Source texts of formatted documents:

*** Begin section ***

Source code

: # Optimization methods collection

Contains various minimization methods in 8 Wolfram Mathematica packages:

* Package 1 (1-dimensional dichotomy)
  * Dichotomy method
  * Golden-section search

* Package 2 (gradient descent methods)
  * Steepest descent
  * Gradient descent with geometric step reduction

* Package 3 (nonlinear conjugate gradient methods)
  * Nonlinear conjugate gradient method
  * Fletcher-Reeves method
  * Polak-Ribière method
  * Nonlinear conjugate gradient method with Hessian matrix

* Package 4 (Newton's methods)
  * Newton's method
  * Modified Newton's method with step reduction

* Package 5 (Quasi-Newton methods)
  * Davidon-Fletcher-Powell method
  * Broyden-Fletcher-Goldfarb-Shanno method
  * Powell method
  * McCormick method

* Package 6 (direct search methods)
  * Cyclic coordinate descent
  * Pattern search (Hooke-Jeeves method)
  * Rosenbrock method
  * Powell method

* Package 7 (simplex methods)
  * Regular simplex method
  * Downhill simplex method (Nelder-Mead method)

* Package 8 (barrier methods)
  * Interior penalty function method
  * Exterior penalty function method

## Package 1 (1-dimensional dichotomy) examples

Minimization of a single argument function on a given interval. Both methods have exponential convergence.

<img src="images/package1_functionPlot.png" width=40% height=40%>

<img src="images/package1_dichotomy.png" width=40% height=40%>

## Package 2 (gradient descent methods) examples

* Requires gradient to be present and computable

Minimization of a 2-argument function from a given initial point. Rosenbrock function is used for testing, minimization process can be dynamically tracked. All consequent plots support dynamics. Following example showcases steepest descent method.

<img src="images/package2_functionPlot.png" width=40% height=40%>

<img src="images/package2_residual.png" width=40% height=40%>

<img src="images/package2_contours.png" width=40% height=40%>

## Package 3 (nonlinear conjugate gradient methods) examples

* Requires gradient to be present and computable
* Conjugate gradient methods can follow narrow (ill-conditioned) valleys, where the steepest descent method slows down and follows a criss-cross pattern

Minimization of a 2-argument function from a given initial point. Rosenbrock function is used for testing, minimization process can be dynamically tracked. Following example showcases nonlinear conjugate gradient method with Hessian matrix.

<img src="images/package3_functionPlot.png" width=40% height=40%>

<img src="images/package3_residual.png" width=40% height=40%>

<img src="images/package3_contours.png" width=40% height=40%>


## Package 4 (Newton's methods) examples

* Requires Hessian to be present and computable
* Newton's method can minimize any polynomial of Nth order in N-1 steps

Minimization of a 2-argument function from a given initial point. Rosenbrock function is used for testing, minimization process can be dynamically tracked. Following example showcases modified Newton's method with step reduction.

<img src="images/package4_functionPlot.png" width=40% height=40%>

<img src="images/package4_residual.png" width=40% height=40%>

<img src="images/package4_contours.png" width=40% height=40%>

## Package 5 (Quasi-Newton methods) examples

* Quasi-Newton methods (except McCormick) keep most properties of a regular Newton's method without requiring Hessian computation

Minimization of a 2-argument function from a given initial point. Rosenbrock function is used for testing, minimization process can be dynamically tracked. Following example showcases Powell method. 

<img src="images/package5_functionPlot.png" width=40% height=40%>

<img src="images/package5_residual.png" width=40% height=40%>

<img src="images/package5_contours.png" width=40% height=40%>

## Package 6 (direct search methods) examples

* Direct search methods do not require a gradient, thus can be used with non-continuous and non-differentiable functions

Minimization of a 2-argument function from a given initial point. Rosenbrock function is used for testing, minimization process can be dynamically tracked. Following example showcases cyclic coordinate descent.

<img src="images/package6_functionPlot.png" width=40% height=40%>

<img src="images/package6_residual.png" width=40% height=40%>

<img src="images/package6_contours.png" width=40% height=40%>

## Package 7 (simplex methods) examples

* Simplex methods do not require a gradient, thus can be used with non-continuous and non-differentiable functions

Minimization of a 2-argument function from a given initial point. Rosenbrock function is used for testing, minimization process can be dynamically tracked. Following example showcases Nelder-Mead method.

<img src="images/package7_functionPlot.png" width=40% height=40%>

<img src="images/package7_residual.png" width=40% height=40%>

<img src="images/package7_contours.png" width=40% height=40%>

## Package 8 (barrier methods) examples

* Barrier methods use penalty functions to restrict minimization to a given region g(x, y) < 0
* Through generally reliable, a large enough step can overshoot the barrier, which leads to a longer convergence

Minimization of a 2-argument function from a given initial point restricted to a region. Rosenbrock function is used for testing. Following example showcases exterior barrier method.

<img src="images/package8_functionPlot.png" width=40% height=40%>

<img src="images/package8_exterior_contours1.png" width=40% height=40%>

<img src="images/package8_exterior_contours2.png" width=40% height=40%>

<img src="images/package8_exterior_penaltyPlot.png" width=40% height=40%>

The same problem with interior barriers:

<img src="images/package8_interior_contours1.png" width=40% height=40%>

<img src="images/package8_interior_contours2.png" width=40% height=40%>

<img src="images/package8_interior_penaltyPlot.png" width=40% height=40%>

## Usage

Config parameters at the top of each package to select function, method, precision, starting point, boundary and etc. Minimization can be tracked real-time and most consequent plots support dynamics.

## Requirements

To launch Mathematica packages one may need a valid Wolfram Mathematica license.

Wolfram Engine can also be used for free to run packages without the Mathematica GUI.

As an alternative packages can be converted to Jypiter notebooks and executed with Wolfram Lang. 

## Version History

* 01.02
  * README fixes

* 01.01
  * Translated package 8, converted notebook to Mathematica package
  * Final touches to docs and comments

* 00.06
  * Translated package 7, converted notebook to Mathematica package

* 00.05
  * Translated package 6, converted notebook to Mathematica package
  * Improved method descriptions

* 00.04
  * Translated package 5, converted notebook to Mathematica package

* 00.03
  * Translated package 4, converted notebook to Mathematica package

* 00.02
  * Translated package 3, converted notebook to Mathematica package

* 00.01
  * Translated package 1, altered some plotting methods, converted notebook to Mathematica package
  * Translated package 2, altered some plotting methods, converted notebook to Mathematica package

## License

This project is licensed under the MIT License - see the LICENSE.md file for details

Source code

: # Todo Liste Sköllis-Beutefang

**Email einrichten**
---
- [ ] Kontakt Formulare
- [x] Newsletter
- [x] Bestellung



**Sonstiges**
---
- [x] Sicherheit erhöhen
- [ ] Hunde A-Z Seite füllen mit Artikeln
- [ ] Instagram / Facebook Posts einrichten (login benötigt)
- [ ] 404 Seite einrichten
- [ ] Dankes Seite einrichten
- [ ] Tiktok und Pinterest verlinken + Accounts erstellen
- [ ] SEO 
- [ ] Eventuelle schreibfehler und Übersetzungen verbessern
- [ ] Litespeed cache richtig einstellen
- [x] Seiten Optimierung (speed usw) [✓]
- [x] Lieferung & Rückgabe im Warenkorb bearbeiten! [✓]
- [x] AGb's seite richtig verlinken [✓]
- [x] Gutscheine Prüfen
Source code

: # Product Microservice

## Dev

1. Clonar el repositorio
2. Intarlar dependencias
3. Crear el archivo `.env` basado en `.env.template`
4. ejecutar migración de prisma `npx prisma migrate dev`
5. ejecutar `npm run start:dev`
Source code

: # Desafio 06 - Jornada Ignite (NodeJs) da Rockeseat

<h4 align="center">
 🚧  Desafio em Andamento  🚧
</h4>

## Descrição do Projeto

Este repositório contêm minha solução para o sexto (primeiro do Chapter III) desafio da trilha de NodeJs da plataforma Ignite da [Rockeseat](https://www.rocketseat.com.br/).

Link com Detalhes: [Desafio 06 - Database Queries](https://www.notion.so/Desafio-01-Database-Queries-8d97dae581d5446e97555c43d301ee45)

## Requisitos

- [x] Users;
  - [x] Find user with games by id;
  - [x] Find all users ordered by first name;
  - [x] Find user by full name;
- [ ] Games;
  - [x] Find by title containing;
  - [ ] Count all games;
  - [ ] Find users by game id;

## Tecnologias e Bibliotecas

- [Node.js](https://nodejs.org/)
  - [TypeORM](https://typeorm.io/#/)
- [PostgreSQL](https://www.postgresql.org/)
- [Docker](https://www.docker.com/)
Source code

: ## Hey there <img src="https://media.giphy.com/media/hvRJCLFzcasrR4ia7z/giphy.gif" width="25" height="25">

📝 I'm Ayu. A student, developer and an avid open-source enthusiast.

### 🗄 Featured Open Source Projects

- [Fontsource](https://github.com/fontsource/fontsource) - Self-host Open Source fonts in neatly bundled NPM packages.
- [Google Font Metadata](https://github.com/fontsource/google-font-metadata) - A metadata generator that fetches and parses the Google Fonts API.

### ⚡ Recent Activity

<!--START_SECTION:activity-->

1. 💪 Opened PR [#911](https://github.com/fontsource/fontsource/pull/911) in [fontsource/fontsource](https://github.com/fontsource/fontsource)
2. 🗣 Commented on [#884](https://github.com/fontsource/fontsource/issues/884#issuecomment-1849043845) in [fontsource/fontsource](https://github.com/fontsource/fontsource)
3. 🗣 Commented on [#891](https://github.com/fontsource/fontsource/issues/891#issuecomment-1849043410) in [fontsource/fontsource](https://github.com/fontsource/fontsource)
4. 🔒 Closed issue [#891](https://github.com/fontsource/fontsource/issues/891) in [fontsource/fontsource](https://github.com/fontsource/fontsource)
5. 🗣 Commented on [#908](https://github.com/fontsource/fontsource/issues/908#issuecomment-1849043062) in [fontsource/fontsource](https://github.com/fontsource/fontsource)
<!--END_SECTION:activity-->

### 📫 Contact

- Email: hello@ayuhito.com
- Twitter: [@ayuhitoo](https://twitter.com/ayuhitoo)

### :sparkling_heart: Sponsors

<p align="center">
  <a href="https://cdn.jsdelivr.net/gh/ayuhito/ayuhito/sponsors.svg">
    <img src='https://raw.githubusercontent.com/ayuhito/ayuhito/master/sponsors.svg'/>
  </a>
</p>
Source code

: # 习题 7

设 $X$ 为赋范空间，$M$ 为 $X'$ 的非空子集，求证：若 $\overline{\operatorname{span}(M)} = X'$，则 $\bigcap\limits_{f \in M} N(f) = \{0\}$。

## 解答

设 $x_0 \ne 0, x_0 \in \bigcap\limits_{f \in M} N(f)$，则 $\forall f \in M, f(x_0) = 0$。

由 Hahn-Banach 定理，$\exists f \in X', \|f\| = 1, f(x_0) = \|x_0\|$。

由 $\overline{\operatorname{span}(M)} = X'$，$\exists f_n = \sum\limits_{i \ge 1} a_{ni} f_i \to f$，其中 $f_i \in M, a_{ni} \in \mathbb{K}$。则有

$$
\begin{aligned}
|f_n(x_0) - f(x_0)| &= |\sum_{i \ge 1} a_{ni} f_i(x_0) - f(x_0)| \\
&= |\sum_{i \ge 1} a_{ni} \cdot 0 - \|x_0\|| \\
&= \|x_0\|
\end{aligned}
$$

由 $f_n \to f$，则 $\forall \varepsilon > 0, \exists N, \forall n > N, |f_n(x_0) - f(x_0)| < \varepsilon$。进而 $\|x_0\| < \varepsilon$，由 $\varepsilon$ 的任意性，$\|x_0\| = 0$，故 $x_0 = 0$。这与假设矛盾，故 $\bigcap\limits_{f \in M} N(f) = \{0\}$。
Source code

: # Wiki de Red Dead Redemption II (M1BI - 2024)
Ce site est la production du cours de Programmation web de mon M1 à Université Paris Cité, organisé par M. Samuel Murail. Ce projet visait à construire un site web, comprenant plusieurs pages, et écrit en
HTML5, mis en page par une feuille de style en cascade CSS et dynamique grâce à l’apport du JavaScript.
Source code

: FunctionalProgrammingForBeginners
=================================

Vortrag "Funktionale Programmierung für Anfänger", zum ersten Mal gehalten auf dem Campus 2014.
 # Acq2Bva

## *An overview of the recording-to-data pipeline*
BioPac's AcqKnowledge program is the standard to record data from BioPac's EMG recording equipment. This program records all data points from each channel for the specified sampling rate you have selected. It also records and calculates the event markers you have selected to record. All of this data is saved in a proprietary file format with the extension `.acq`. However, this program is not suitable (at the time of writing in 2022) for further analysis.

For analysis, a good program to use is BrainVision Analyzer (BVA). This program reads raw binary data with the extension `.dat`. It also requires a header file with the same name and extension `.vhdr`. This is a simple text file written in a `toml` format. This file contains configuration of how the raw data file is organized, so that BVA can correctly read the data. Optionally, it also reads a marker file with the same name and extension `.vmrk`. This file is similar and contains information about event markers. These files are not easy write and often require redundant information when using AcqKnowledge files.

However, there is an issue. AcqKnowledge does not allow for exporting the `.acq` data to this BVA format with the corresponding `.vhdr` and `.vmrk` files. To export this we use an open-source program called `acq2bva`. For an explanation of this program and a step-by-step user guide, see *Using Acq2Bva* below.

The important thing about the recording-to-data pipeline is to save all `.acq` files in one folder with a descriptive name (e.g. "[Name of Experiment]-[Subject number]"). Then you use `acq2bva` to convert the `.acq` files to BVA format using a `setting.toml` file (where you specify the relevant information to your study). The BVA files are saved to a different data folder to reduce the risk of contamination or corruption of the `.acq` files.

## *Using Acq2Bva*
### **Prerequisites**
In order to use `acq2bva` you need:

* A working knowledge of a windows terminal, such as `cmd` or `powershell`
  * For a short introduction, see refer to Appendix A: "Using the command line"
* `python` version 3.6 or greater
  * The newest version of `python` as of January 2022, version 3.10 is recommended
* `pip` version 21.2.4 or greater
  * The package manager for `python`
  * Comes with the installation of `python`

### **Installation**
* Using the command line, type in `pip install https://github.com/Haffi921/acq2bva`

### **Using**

*** End section ***

▶ PROMPT: Wherever the word "region" appears in the entries above, copy that line.

▶ SOLUTION FOR THIS EXERCISE:
* Barrier methods use penalty functions to restrict minimization to a given region g(x, y) < 0
Minimization of a 2-argument function from a given initial point restricted to a region. Rosenbrock function is used for testing. Following example showcases exterior barrier method.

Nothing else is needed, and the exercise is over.